Una gota de luna secó su luz sobre el vidrio y recordé historias sobre encuentros con personas que recién habían adquirido el título de difuntos. Te pensé muerta en otro lugar mientras tu alma venía a comunicarme algo secreto. Supuse que desaparecerías en cualquier momento e instantes después recibiría una llamada de alguien avisándome de tu deceso.

El teléfono vibró en el bolsillo de la camisa, lo saqué sin poder evitar un relámpago helado transitando por mi espalda, temblaba y sentía que no podría ser más inoportuna la llamada. Era de la oficina. Me pedían hacer algo urgente. Te dije que después de conectarme a la oficina y hacer lo que me habían pedido volvería a la sala para hablar aunque no tenía idea de que conversar contigo. Hiciste un gesto, en ese instante comprendí que eras real, solo tú en estado de incuestionable vida biológica podría poner esa cara de palo con la que indicabas tu disgusto.

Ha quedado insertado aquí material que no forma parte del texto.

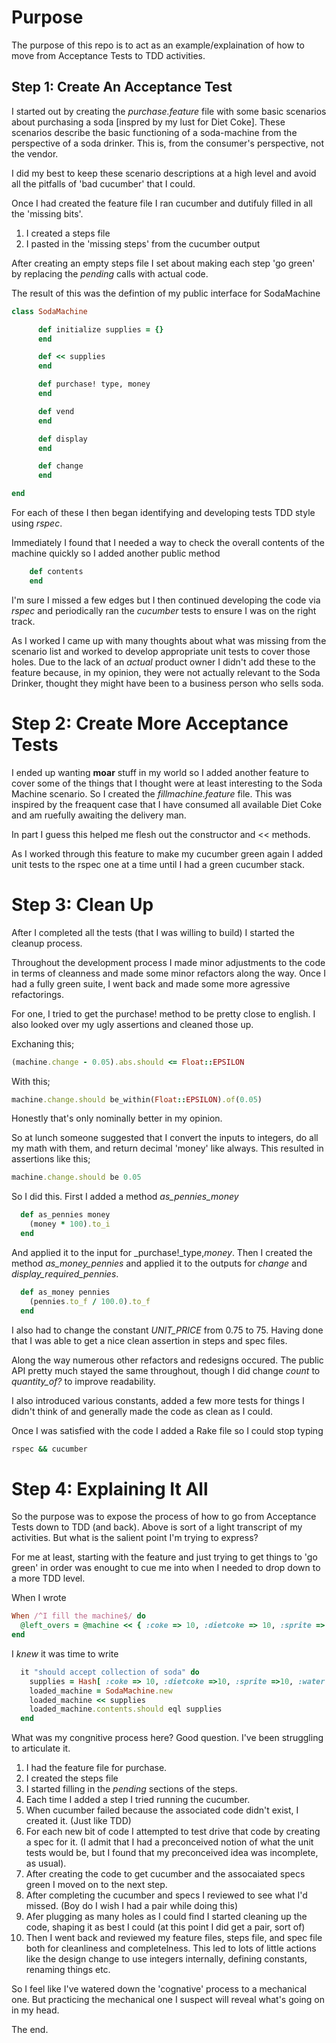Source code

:# Purpose

The purpose of this repo is to act as an example/explaination of how to move from Acceptance Tests to TDD activities.

## Step 1: Create An Acceptance Test

I started out by creating the _purchase.feature_ file with some basic scenarios about purchasing a soda \[inspred by my lust for Diet Coke\]. These scenarios describe the basic functioning of a soda-machine from the perspective of a soda drinker. This is, from the consumer's perspective, not the vendor.

I did my best to keep these scenario descriptions at a high level and avoid all the pitfalls of 'bad cucumber' that I could. 

Once I had created the feature file I ran cucumber and dutifuly filled in all the 'missing bits'.

1. I created a steps file
2. I pasted in the 'missing steps' from the cucumber output

After creating an empty steps file I set about making each step 'go green' by replacing the _pending_ calls with actual code.

The result of this was the defintion of my public interface for SodaMachine

```ruby
class SodaMachine

      def initialize supplies = {}
      end

      def << supplies
      end

      def purchase! type, money
      end

      def vend
      end

      def display
      end

      def change
      end

end
```

For each of these I then began identifying and developing tests TDD style using _rspec_.

Immediately I found that I needed a way to check the overall contents of the machine quickly so I added another public method

```ruby
	def contents
	end
```

I'm sure I missed a few edges but I then continued developing the code via _rspec_ and periodically ran the _cucumber_ tests to ensure I was on the right track. 

As I worked I came up with many thoughts about what was missing from the scenario list and worked to develop appropriate unit tests to cover those holes. Due to the lack of an _actual_ product owner I didn't add these to the feature because, in my opinion, they were not actually relevant to the Soda Drinker, thought they might have been to a business person who sells soda.

# Step 2: Create More Acceptance Tests

I ended up wanting __moar__ stuff in my world so I added another feature to cover some of the things that I thought were at least interesting to the Soda Machine scenario. So I created the _fillmachine.feature_ file. This was inspired by the freaquent case that I have consumed all available Diet Coke and am ruefully awaiting the delivery man. 

In part I guess this helped me flesh out the constructor and << methods.

As I worked through this feature to make my cucumber green again I added unit tests to the rspec one at a time until I had a green cucumber stack.

# Step 3: Clean Up

After I completed all the tests (that I was willing to build) I started the cleanup process. 

Throughout the development process I made minor adjustments to the code in terms of cleanness and made some minor refactors along the way. Once I had a fully green suite, I went back and made some more agressive refactorings. 

For one, I tried to get the purchase! method to be pretty close to english. I also looked over my ugly assertions and cleaned those up.

Exchaning this;
```ruby
(machine.change - 0.05).abs.should <= Float::EPSILON
```

With this;
```ruby
machine.change.should be_within(Float::EPSILON).of(0.05)
```

Honestly that's only nominally better in my opinion. 

So at lunch someone suggested that I convert the inputs to integers, do all my math with them, and return decimal 'money' like always. This resulted in assertions like this;

```ruby
machine.change.should be 0.05
```

So I did this. First I added a method _as_pennies_money_

```ruby
  def as_pennies money
    (money * 100).to_i
  end
```

And applied it to the input for _purchase!_type,_money_. Then I created the method _as_money_pennies_ and applied it to the outputs for _change_ and _display_required_pennies_.

```ruby
  def as_money pennies
    (pennies.to_f / 100.0).to_f
  end
```

I also had to change the constant _UNIT_PRICE_ from 0.75 to 75. Having done that I was able to get a nice clean assertion in steps and spec files. 

Along the way numerous other refactors and redesigns occured. The public API pretty much stayed the same throughout, though I did change _count_ to _quantity_of?_ to improve readability.

I also introduced various constants, added a few more tests for things I didn't think of and generally made the code as clean as I could.

Once I was satisfied with the code I added a Rake file so I could stop typing 

```bash
rspec && cucumber
```
# Step 4: Explaining It All

So the purpose was to expose the process of how to go from Acceptance Tests down to TDD (and back). Above is sort of a light transcript of my activities. But what is the salient point I'm trying to express?

For me at least, starting with the feature and just trying to get things to 'go green' in order was enought to cue me into when I needed to drop down to a more TDD level. 

When I wrote
```ruby
When /^I fill the machine$/ do
  @left_overs = @machine << { :coke => 10, :dietcoke => 10, :sprite => 10, :water => 10 }
end
```

I _knew_ it was time to write
```ruby
  it "should accept collection of soda" do
    supplies = Hash[ :coke => 10, :dietcoke =>10, :sprite =>10, :water => 10 ]
    loaded_machine = SodaMachine.new
    loaded_machine << supplies
    loaded_machine.contents.should eql supplies
  end
```

What was my congnitive process here? Good question. I've been struggling to articulate it. 

1. I had the feature file for purchase. 
1. I created the steps file
1. I started filling in the _pending_ sections of the steps.
1. Each time I added a step I tried running the cucumber.
1. When cucumber failed because the associated code didn't exist, I created it. (Just like TDD)
1. For each new bit of code I attempted to test drive that code by creating a spec for it. (I admit that I had a preconceived notion of what the unit tests would be, but I found that my preconceived idea was incomplete, as usual). 
1. After creating the code to get cucumber and the assocaiated specs green I moved on to the next step.
1. After completing the cucumber and specs I reviewed to see what I'd missed. (Boy do I wish I had a pair while doing this)
1. Afer plugging as many holes as I could find I started cleaning up the code, shaping it as best I could (at this point I did get a pair, sort of)
1. Then I went back and reviewed my feature files, steps file, and spec file both for cleanliness and completelness. This led to lots of little actions like the design change to use integers internally, defining constants, renaming things etc.

So I feel like I've watered down the 'cognative' process to a mechanical one. But practicing the mechanical one I suspect will reveal what's going on in my head.


The end.


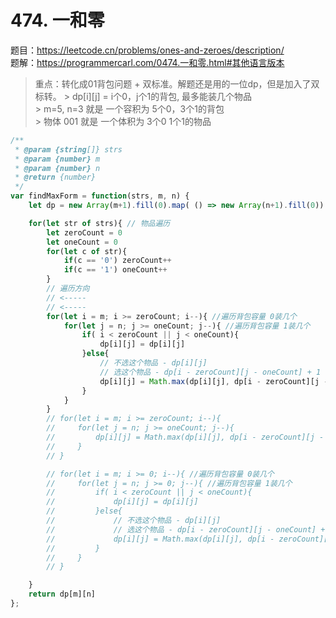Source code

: # 474. 一和零

题目：https://leetcode.cn/problems/ones-and-zeroes/description/      
题解：https://programmercarl.com/0474.一和零.html#其他语言版本      

> 重点：转化成01背包问题 + 双标准。解题还是用的一位dp，但是加入了双标转。 
    > dp[i][j] = i个0，j个1的背包, 最多能装几个物品    
    > m=5, n=3 就是  一个容积为 5个0，3个1的背包   
    > 物体 001 就是 一个体积为 3个0 1个1的物品

```js
/**
 * @param {string[]} strs
 * @param {number} m
 * @param {number} n
 * @return {number}
 */
var findMaxForm = function(strs, m, n) {
    let dp = new Array(m+1).fill(0).map( () => new Array(n+1).fill(0))

    for(let str of strs){ // 物品遍历 
        let zeroCount = 0 
        let oneCount = 0 
        for(let c of str){
            if(c == '0') zeroCount++
            if(c == '1') oneCount++
        }
        // 遍历方向 
        // <-----
        // <-----
        for(let i = m; i >= zeroCount; i--){ //遍历背包容量 0装几个
            for(let j = n; j >= oneCount; j--){ //遍历背包容量 1装几个
                if( i < zeroCount || j < oneCount){
                    dp[i][j] = dp[i][j] 
                }else{
                    // 不选这个物品 - dp[i][j]
                    // 选这个物品 - dp[i - zeroCount][j - oneCount] + 1
                    dp[i][j] = Math.max(dp[i][j], dp[i - zeroCount][j - oneCount] + 1)
                }
            }
        }
        // for(let i = m; i >= zeroCount; i--){
        //     for(let j = n; j >= oneCount; j--){
        //         dp[i][j] = Math.max(dp[i][j], dp[i - zeroCount][j - oneCount] + 1)
        //     }
        // }

        // for(let i = m; i >= 0; i--){ //遍历背包容量 0装几个
        //     for(let j = n; j >= 0; j--){ //遍历背包容量 1装几个
        //         if( i < zeroCount || j < oneCount){
        //             dp[i][j] = dp[i][j] 
        //         }else{
        //             // 不选这个物品 - dp[i][j]
        //             // 选这个物品 - dp[i - zeroCount][j - oneCount] + 1
        //             dp[i][j] = Math.max(dp[i][j], dp[i - zeroCount][j - oneCount] + 1)
        //         }
        //     }
        // }

    }
    return dp[m][n]
};
```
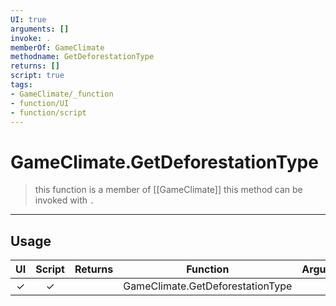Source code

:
 ```yaml
---
UI: true
arguments: []
invoke: .
memberOf: GameClimate
methodname: GetDeforestationType
returns: []
script: true
tags:
- GameClimate/_function
- function/UI
- function/script
---
```

# GameClimate.GetDeforestationType
> this function is a member of [[GameClimate]]
> this method can be invoked with `.`
-----
## Usage
|  UI | Script | Returns | Function | Arguments |
|:---:|:------:|-------:|:--------:|:---------|
|✓|✓||GameClimate.GetDeforestationType||
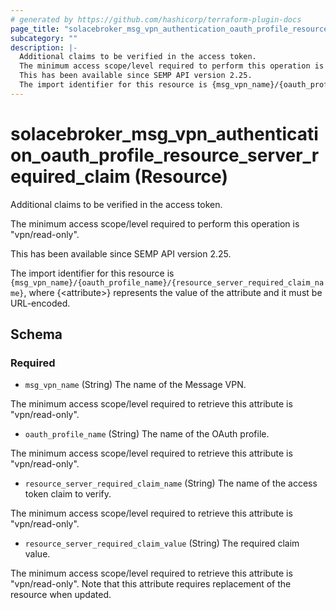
 ```yaml
---
# generated by https://github.com/hashicorp/terraform-plugin-docs
page_title: "solacebroker_msg_vpn_authentication_oauth_profile_resource_server_required_claim Resource - solacebroker"
subcategory: ""
description: |-
  Additional claims to be verified in the access token.
  The minimum access scope/level required to perform this operation is "vpn/read-only".
  This has been available since SEMP API version 2.25.
  The import identifier for this resource is {msg_vpn_name}/{oauth_profile_name}/{resource_server_required_claim_name}, where {&lt;attribute&gt;} represents the value of the attribute and it must be URL-encoded.
---
```


# solacebroker_msg_vpn_authentication_oauth_profile_resource_server_required_claim (Resource)

Additional claims to be verified in the access token.



The minimum access scope/level required to perform this operation is "vpn/read-only".

This has been available since SEMP API version 2.25.

The import identifier for this resource is `{msg_vpn_name}/{oauth_profile_name}/{resource_server_required_claim_name}`, where {&lt;attribute&gt;} represents the value of the attribute and it must be URL-encoded.



<!-- schema generated by tfplugindocs -->
## Schema

### Required

- `msg_vpn_name` (String) The name of the Message VPN.

The minimum access scope/level required to retrieve this attribute is "vpn/read-only".
- `oauth_profile_name` (String) The name of the OAuth profile.

The minimum access scope/level required to retrieve this attribute is "vpn/read-only".
- `resource_server_required_claim_name` (String) The name of the access token claim to verify.

The minimum access scope/level required to retrieve this attribute is "vpn/read-only".
- `resource_server_required_claim_value` (String) The required claim value.

The minimum access scope/level required to retrieve this attribute is "vpn/read-only". Note that this attribute requires replacement of the resource when updated.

Con el computador encendido y dando respuesta a un correo después de haber realizado la actividad que me habían pedido de la oficina volví a la sala. Esta vez entendí tus palabras, decías que había una culpa que no estabas dispuesta a aceptar, la de tus amigos viéndote inquisidoramente como si todas las agujas de la culpabilidad hubieran tejido una tela de culpa en tu rostro. Repetiste varias veces que la culpa era mía. Metí la mano en el bolsillo del pantalón, tomé las cuatro esferas que uso para distanciar mis emociones del enojo.

Mi voz se oyó tranquila, le dije, acepto mi culpa, no puedo hacer nada sobre lo que piensan de ti tus amigos. Un instante después vi que se había activado en tus labios el tic que los mueve cuando estás enojada y nerviosa No quise decir nada. No lo dije.

Creo debes darme las llaves, no es necesario que las tengas después de tanto tiempo, respondiste con el tono alterado, cambia la cerradura. Tomé mis lentes y con el borde de la camisa empecé a limpiarlas, ese es mi tic cuando no quiero sostener una conversación más tiempo. Igual que un resorte desprendido a la fuerza te levantaste de la silla y caminaste hacia la puerta.

Las luces del apartamento cubrieron tu figura, tu cuerpo quedó reflejado en las paredes, tu sombra se regaba a partir de la luz que lo cubría. Alcanzaste a ver tu cara en el espejo que está junto a la puerta. Abriste al tiempo que yo me acercaba para evitar que dietas un portazo.

Saliste y como todas las veces desde que decidiste abandonarme tu sombra se quedó dentro de mi casa mientras tú caminabas transparente y todas las luces te atravesaban.